Like I said, my feelings about medical professionals have changed a lot since i had my stroke. When I ask my doctor a question now, I make sure I get an understandable answer. I've learned that good health requires good communications and it's this trait that I look for in a doctor. Finding a medical professional with a sense of humor also helps.
Central to my stroke recovery has been the ability to communicate and my insistence that questions I ask my docs be answered. And this includes the need for invasive diagnostic procedures. Thus far, I've had a uroscopsy and a symoidoscopy. The idea of a sygmoidoscopy was something I really dreaded until my primary care provider, the good Doctor Rick Pantarotto of the Kaiser Foundation sensed my apprehension and said "this is nothing, compared to the uroscopsy you've already had."
His reassurance, as well as that of two good friends, Dr. Andy Sobieski on the SF Peninsula and Dr. John Champlain in Sacramento, set my mind at ease. It also made me see an opportunity.
So...two days before the Fantastic Journey, I printed up an iron-on stencil for a new sparkly white t-shirt. Right before I left for my symoidoscopy appointment I slipped into my t-shirt which on its back (where it could be plainly seen by the Physician's Assistant performing the procedure was the message: "I surrendered my dignity at Kaiser on 10/17/2007."
I still hear about that t-shirt when I visit my doc.
Another message I got from my friends in the healing arts and my doc was to "use this part of my life to get a hobby." I recognized that brain surgery wasn't an option and that I had a lot of land, so I started gardening. I spend about two hours a day most months out in my gardens or playing around with the ever expanding stone fruit trees I've planted. Gardening is a hobby that keeps me in the sun and forces me to use my afflicted left hand.
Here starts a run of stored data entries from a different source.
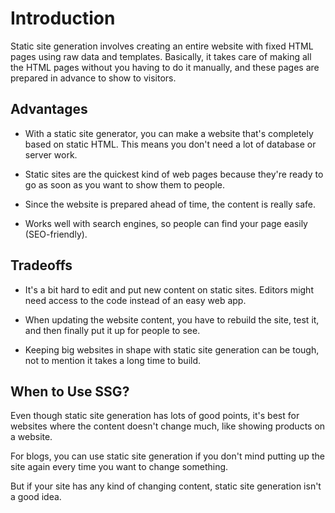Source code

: # Introduction

Static site generation involves creating an entire website with fixed HTML pages using raw data and templates. Basically, it takes care of making all the HTML pages without you having to do it manually, and these pages are prepared in advance to show to visitors.

## Advantages

- With a static site generator, you can make a website that's completely based on static HTML. This means you don't need a lot of database or server work.

- Static sites are the quickest kind of web pages because they're ready to go as soon as you want to show them to people.

- Since the website is prepared ahead of time, the content is really safe.
    
- Works well with search engines, so people can find your page easily (SEO-friendly).

## Tradeoffs

- It's a bit hard to edit and put new content on static sites. Editors might need access to the code instead of an easy web app.

- When updating the website content, you have to rebuild the site, test it, and then finally put it up for people to see.

- Keeping big websites in shape with static site generation can be tough, not to mention it takes a long time to build.

## When to Use SSG?

Even though static site generation has lots of good points, it's best for websites where the content doesn't change much, like showing products on a website.

For blogs, you can use static site generation if you don't mind putting up the site again every time you want to change something.

But if your site has any kind of changing content, static site generation isn't a good idea.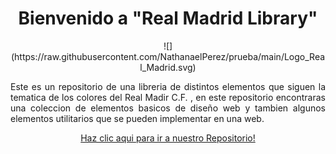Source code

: <p>
<h1 align="center">Bienvenido a "Real Madrid Library"</h1>
</p>

<p align="center">
![](https://raw.githubusercontent.com/NathanaelPerez/prueba/main/Logo_Real_Madrid.svg)
</p>



<p align="justify">
  Este es un repositorio de una libreria de distintos elementos que siguen la tematica de los colores del Real Madir C.F.  , en este repositorio encontraras una coleccion de elementos basicos de diseño web  y tambien algunos elementos utilitarios que se pueden implementar en una web.
</p>


<p align="center">
<a href="https://github.com/LuisCruz29/New_Bootstrap_Library.git" style="none">
Haz clic aqui para ir a nuestro Repositorio!
</a>
</p>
It also results in my growing my own produce and fruit and staying in sync with the seasons.
It's an inexpensive hobby. I finance it by using my rolled change to buy seeds, starter plugs, and bags of steer manure. And besides, I've discovered that nurseries are pretty calm places for retail therapy. They're also inhabited by funny vicious cats patrolling for rodents.
It's too bad I can't train my two useless cats to hunt gophers too.
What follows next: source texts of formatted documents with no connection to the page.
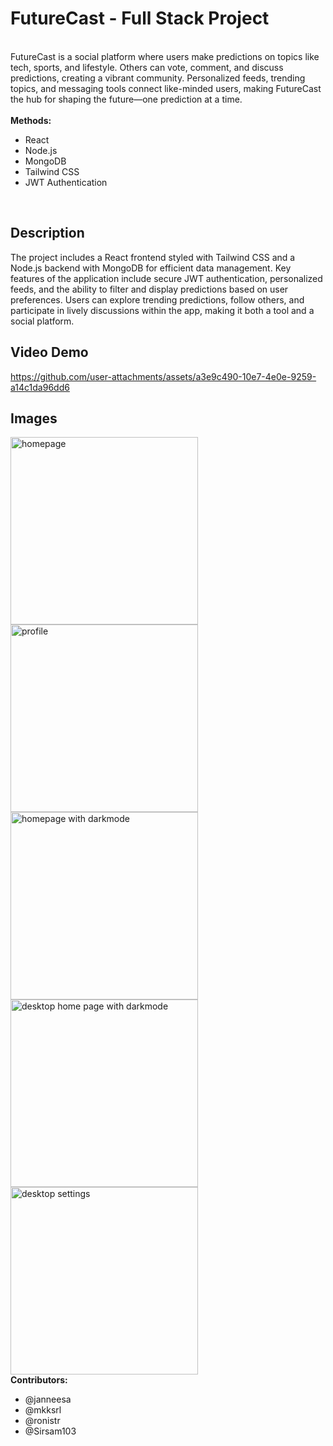 # FutureCast - Full Stack Project
<br />
FutureCast is a social platform where users make predictions on topics like tech, sports, and lifestyle. Others can vote, comment, and discuss predictions, creating a vibrant community.
Personalized feeds, trending topics, and messaging tools connect like-minded users, making FutureCast the hub for shaping the future—one prediction at a time.
<br />
<br />
<b>Methods:</b>
    <ul>
        <li>React</li>
        <li>Node.js</li>
        <li>MongoDB</li>
        <li>Tailwind CSS</li>
        <li>JWT Authentication</li>
    </ul>
<br />

<h2> Description </h2>
The project includes a React frontend styled with Tailwind CSS and a Node.js backend with MongoDB for efficient data management. 
Key features of the application include secure JWT authentication, personalized feeds, and the ability to filter and display predictions based on user preferences.
Users can explore trending predictions, follow others, and participate in lively discussions within the app, making it both a tool and a social platform.

<h2> Video Demo </h2>

https://github.com/user-attachments/assets/a3e9c490-10e7-4e0e-9259-a14c1da96dd6

<h2> Images </h2>
<img width="300" alt="homepage" src="https://github.com/user-attachments/assets/a260c9ac-bbba-4a67-b5ef-ab42e618873f">
<img width="300" alt="profile" src="https://github.com/user-attachments/assets/47a86d24-8870-44aa-ade5-5bf23c242a82">
<img width="300" alt="homepage with darkmode" src="https://github.com/user-attachments/assets/a4d89010-132d-42bb-878b-31d5c5a477fc">
<img width="300" alt="desktop home page with darkmode" src="https://github.com/user-attachments/assets/ac68512c-cf67-48f0-b5dc-9bd830f4f20a">
<img width="300" alt="desktop settings" src="https://github.com/user-attachments/assets/76f5300a-32cf-4000-ae68-ccb0dce27fdd">

<br />
<b>Contributors:</b>
<ul>
      <li>@janneesa</li>
      <li>@mkksrl</li>
      <li>@ronistr</li>
      <li>@Sirsam103</li>
</ul>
An active hobby keeps me from isolating-- something many stroke patients do-- Today, I'm much less self-conscious about the permanent effects of my stroke and much more willing to go out in public on my own.
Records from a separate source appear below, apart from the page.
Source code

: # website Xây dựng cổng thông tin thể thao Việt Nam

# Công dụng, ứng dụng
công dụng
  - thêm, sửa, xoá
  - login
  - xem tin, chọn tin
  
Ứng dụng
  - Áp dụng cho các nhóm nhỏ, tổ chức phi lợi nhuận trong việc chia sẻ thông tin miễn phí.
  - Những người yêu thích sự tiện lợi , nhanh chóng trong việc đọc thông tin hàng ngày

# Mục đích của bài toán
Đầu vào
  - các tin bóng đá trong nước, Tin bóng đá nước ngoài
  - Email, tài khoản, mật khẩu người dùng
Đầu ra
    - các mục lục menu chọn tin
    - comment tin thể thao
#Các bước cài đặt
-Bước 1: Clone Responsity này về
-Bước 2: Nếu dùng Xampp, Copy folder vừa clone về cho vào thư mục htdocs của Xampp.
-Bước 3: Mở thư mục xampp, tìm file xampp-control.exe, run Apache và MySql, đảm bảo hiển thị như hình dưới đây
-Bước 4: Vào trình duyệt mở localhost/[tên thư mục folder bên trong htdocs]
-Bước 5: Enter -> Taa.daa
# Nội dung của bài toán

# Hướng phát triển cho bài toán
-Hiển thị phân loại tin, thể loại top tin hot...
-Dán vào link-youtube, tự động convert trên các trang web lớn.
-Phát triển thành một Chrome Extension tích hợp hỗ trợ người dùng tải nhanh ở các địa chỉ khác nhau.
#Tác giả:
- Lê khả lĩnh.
There are a couple of other things I've done in the period since my stroke that have helped improve my self-esteem. I got a dog and I made a decision that no matter what my condition in life, that I would continue to be an active member of my family. My daughter is just about done with college so my days of paying tuition are nearly at end and I'm building a granny flat for my 89-year-old mother here at Rancho Bizarro South I love being a member of my little dog's pack nearly as much as I love being a son, a father, a brother and a friend.
I've also learned that while I can no longer write legibly with my left hand, I can write a blog. Blogging about my experiences recovering from a stroke has been a hoot. I do it most often by the dim glow of a USB-powered light early in th morning. What I've tried to share with my stroke blogs is that I've found it possible to not only do the thing I use to love, but that my world and I am open to new experiences and opportunities.--Jim Forbes 01/26/2008.